It is clear that human evolution over the last few millenia has been particularly rapid for mental/cognitive traits. This seems to have created the hazard of unintended consequences in the form of mental illness, when this high-strung and finely tuned system goes haywire. There has been a steady stream of genome variants discovered to be associated with prominent mental illnesses like schizophrenia, autism, and bipolar disorder. These variants are inherited (not sporadic, like the mutations responsible for most cancers) and tend to be either rare or have very slight effects, for obvious reasons.
"The majority of disease-associated genetic variation lies in noncoding regions enriched for noncoding RNAs (ncRNAs) and cis-regulatory elements that regulate gene expression and splicing of their cognate coding gene targets."

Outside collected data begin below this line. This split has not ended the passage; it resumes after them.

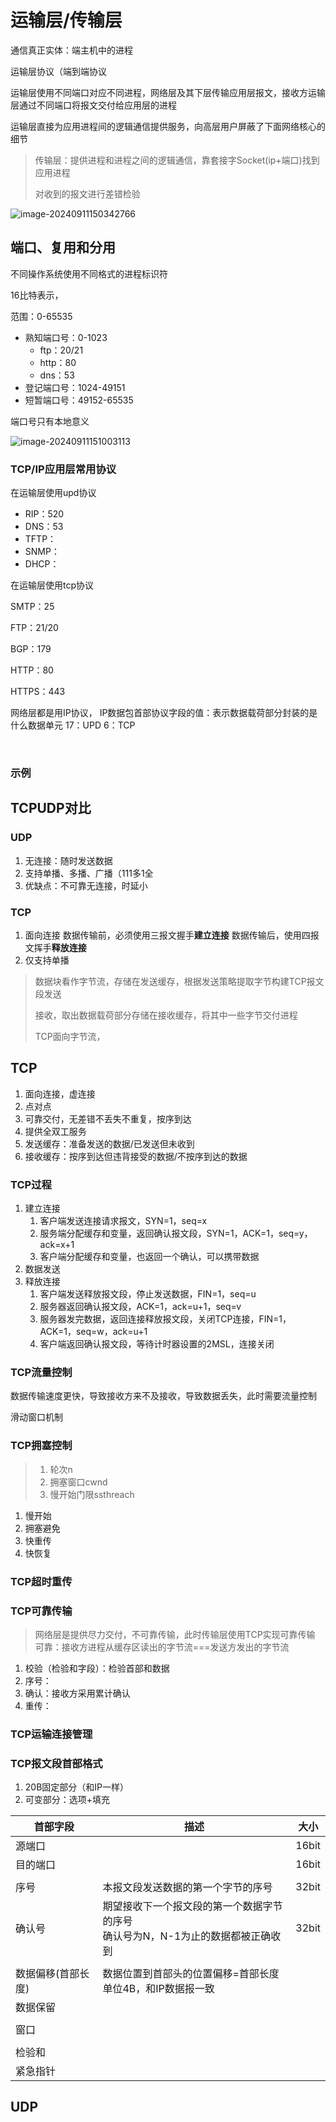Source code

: # 运输层/传输层

通信真正实体：端主机中的进程

运输层协议（端到端协议

运输层使用不同端口对应不同进程，网络层及其下层传输应用层报文，接收方运输层通过不同端口将报文交付给应用层的进程

运输层直接为应用进程间的逻辑通信提供服务，向高层用户屏蔽了下面网络核心的细节

> 传输层：提供进程和进程之间的逻辑通信，靠套接字Socket(ip+端口)找到应用进程
>
> 对收到的报文进行差错检验



![image-20240911150342766](./images/image-20240911150342766.png)

## 端口、复用和分用

不同操作系统使用不同格式的进程标识符

16比特表示，

范围：0-65535

- 熟知端口号：0-1023
    - ftp：20/21
    - http：80
    - dns：53
- 登记端口号：1024-49151
- 短暂端口号：49152-65535

端口号只有本地意义

![image-20240911151003113](./images/image-20240911151003113.png)

### TCP/IP应用层常用协议

在运输层使用upd协议

- RIP：520
- DNS：53
- TFTP：
- SNMP：
- DHCP：

在运输层使用tcp协议

SMTP：25	

FTP：21/20

BGP：179

HTTP：80

HTTPS：443  

网络层都是用IP协议，
IP数据包首部协议字段的值：表示数据载荷部分封装的是什么数据单元
17：UPD
6：TCP

​    

### 示例



## TCPUDP对比

### UDP

1. 无连接：随时发送数据
2. 支持单播、多播、广播（111多1全
3. 优缺点：不可靠无连接，时延小



### TCP

1. 面向连接
   数据传输前，必须使用三报文握手**建立连接**
   数据传输后，使用四报文挥手**释放连接**
2. 仅支持单播

> 数据块看作字节流，存储在发送缓存，根据发送策略提取字节构建TCP报文段发送
>
> 接收，取出数据载荷部分存储在接收缓存，将其中一些字节交付进程
>
> TCP面向字节流，  

## TCP

1. 面向连接，虚连接
2. 点对点
3. 可靠交付，无差错不丢失不重复，按序到达
4. 提供全双工服务
5. 发送缓存：准备发送的数据/已发送但未收到
6. 接收缓存：按序到达但违背接受的数据/不按序到达的数据



###  TCP过程

1. 建立连接
   1. 客户端发送连接请求报文，SYN=1，seq=x
   2. 服务端分配缓存和变量，返回确认报文段，SYN=1，ACK=1，seq=y，ack=x+1
   3. 客户端分配缓存和变量，也返回一个确认，可以携带数据
2. 数据发送
3. 释放连接
   1. 客户端发送释放报文段，停止发送数据，FIN=1，seq=u
   2. 服务器返回确认报文段，ACK=1，ack=u+1，seq=v
   3. 服务器发完数据，返回连接释放报文段，关闭TCP连接，FIN=1，ACK=1，seq=w，ack=u+1
   4. 客户端返回确认报文段，等待计时器设置的2MSL，连接关闭

### TCP流量控制

数据传输速度更快，导致接收方来不及接收，导致数据丢失，此时需要流量控制

滑动窗口机制





### TCP拥塞控制

> 1. 轮次n
> 2. 拥塞窗口cwnd
> 3. 慢开始门限ssthreach

1. 慢开始
2. 拥塞避免
3. 快重传
4. 快恢复

### TCP超时重传

### TCP可靠传输

> 网络层是提供尽力交付，不可靠传输，此时传输层使用TCP实现可靠传输
> 可靠：接收方进程从缓存区读出的字节流===发送方发出的字节流

1. 校验（检验和字段）：检验首部和数据
2. 序号：
3. 确认：接收方采用累计确认 
4. 重传：

### TCP运输连接管理

### TCP报文段首部格式

1. 20B固定部分（和IP一样）
2. 可变部分：选项+填充

| 首部字段           | 描述                                                         | 大小  |
| ------------------ | ------------------------------------------------------------ | ----- |
| 源端口             |                                                              | 16bit |
| 目的端口           |                                                              | 16bit |
|                    |                                                              |       |
| 序号               | 本报文段发送数据的第一个字节的序号                           | 32bit |
| 确认号             | 期望接收下一个报文段的第一个数据字节的序号<br />确认号为N，N-1为止的数据都被正确收到 | 32bit |
|                    |                                                              |       |
| 数据偏移(首部长度) | 数据位置到首部头的位置偏移=首部长度<br />单位4B，和IP数据报一致 |       |
| 数据保留           |                                                              |       |
|                    |                                                              |       |
| 窗口               |                                                              |       |
|                    |                                                              |       |
| 检验和             |                                                              |       |
| 紧急指针           |                                                              |       |



## UDP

One feature that stands out among the genetic variants that have been found to date are that they are rarely in coding regions, thus do not affect the sequence of the protein encoded by the affected gene. Instead, they affect regulation- the delicate mechanisms by which genes are turned on and off in particular places and times. It is now common knowledge that humans have hardly more genes than fish or potatoes. It is gene regulation that makes us what we are, and recent decades have revealed whole new mechanisms and participants in this regulation, such as long non-coding RNAs.
A recent paper conducted a fishing expedition to find how gene regulation varies among people with mental illness, in a quest to find causal changes and molecular patterns characteristic of these syndromes. They had access to thousands of brain samples, and put them through a modern analysis of transcripts, including from 16,541 protein-coding genes and 9,233 genes expressing short or long regulatory RNAs. One theme that came up is that they found many differences among gene splice forms. Most eukaryotic genes are spliced after they are transcribed, being composed on the genome of a series of separate coding exons. This splicing (removing the intervening intronic RNA and joining the coding exons) is highly regulated and for many genes, fundamentally influential on what protein they ultimately produce. Some genes have dozens of different splice forms, many with significantly different roles. For example, a key functional domain like an inhibitor or a DNA-binding region may be left out of one form, converting its encoded protein into one that performs functions precisely opposite to those of the full-length form.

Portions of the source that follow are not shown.